Efforts to conserve endangered species usually involve attempts to define and manage threats at the appropriate scale of population processes. In some species that scale is localized; in others, dispersal and migration link demic units within larger metapopulations. Current conservation strategies for endangered shortnose sturgeon (Acipenser brevirostrum) assume the species is river resident, with little to no movement between rivers. However we have found that shortnose sturgeon travel more than 130 km through coastal waters between the largest rivers in Maine. Indeed, acoustic telemetry shows that shortnose sturgeon enter six out of the seven acoustically monitored rivers we have monitored, with over 70% of tagged individuals undertaking coastal migrations between river systems.

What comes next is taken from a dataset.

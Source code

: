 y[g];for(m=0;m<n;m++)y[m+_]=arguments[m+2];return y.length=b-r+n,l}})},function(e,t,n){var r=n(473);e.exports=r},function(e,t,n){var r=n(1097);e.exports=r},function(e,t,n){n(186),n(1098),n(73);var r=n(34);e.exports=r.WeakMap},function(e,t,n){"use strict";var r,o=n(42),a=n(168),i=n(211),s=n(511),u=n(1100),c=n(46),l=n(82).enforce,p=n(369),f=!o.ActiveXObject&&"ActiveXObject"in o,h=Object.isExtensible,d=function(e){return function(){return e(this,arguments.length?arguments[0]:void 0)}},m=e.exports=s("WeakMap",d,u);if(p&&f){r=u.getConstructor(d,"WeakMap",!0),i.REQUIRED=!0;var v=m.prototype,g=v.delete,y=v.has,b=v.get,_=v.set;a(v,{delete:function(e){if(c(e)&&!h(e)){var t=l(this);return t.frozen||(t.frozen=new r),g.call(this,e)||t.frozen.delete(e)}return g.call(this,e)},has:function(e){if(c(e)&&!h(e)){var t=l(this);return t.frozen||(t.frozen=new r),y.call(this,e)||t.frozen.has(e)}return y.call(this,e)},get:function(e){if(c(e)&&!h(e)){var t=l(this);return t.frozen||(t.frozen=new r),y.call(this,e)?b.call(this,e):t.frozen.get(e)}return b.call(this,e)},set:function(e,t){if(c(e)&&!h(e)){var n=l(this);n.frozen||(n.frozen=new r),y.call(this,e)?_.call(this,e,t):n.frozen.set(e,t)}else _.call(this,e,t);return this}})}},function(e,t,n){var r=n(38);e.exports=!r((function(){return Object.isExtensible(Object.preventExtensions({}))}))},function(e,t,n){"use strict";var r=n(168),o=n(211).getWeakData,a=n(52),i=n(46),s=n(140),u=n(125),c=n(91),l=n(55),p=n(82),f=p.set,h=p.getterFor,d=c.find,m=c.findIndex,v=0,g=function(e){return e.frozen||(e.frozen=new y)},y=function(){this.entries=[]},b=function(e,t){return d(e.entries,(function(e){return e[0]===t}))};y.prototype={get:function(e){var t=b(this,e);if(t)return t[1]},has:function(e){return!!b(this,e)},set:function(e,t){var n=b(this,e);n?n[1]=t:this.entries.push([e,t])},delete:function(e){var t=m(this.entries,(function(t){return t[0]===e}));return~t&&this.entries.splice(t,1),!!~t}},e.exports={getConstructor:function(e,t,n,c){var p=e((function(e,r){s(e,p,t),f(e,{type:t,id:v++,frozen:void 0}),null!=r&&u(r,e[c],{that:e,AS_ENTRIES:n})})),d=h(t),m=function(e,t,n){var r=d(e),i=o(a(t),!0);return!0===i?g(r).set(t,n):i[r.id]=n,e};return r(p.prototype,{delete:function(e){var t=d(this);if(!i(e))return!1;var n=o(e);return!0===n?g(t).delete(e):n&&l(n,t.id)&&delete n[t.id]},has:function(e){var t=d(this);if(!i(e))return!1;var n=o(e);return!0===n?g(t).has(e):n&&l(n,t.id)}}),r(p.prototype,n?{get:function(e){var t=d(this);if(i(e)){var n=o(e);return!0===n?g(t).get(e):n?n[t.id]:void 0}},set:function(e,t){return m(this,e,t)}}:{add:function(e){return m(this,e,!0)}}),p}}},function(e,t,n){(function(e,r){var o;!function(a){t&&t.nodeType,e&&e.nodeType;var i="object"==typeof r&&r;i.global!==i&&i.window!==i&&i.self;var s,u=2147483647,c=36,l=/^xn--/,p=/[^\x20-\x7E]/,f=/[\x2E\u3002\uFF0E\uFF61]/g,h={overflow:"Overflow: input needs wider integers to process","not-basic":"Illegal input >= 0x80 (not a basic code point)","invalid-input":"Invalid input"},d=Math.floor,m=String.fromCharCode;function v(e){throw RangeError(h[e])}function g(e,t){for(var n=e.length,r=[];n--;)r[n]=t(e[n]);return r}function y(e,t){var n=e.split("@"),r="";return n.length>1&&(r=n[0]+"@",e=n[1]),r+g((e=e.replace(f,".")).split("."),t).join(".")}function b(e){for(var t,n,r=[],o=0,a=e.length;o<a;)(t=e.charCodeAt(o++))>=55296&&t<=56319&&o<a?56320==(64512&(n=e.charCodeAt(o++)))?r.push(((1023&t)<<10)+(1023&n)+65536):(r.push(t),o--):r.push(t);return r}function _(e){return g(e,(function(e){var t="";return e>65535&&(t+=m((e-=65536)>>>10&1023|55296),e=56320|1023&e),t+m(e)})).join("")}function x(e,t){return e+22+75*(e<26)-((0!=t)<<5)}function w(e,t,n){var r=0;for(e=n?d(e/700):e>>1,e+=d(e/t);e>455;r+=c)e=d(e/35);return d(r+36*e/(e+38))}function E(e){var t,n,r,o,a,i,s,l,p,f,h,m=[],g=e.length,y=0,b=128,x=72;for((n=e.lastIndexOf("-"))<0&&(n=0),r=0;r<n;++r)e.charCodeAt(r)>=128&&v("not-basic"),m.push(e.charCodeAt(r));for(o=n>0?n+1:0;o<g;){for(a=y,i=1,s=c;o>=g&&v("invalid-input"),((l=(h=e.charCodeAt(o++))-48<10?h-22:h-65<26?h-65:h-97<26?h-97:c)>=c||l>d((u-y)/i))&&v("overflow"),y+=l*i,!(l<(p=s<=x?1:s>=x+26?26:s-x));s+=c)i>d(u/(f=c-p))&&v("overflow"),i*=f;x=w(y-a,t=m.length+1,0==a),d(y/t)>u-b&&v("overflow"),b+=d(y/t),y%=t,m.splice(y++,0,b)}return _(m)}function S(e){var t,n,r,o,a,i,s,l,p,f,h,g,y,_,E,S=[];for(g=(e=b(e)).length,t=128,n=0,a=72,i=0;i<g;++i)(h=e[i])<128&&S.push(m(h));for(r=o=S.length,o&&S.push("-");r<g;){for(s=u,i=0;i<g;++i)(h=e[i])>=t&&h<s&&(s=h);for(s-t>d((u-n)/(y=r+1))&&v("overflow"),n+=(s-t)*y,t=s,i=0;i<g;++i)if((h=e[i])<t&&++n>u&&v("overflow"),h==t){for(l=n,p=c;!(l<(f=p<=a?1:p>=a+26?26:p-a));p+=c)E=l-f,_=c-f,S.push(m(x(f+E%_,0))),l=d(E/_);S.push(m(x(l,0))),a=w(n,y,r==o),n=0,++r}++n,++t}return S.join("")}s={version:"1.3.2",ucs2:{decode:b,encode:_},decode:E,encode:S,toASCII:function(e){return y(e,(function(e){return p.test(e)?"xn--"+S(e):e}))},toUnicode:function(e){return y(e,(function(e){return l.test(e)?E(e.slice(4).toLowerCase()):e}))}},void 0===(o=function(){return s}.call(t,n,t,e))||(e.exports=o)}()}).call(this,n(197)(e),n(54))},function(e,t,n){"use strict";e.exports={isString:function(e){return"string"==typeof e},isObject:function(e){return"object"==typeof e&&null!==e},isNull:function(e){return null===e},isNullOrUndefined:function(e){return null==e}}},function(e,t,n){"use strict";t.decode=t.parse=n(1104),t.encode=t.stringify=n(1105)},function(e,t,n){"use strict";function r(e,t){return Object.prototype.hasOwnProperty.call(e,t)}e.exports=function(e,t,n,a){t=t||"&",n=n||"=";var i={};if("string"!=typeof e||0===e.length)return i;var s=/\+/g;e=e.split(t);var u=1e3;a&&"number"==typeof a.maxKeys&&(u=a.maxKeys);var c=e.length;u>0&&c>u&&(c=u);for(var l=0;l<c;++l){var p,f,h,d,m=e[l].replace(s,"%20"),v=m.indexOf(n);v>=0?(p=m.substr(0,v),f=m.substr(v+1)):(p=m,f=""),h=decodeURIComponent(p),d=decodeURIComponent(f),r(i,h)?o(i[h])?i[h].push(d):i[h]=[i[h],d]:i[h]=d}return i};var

Four migration patterns were identified for shortnose sturgeon inhabiting the Penobscot River, Maine: river resident (28%), spring coastal emigrant (24%), fall coastal emigrant (33%), and summer coastal emigrant (15%). No shortnose sturgeon classified as maturing female exhibited a resident pattern, indicating differential migration. Traditional river-specific assessment and management of shortnose sturgeon could be better characterized using a broader metapopulation scale, at least in the Gulf of Maine, that accounts for diverse migratory strategies and the importance of migratory corridors as critical habitat.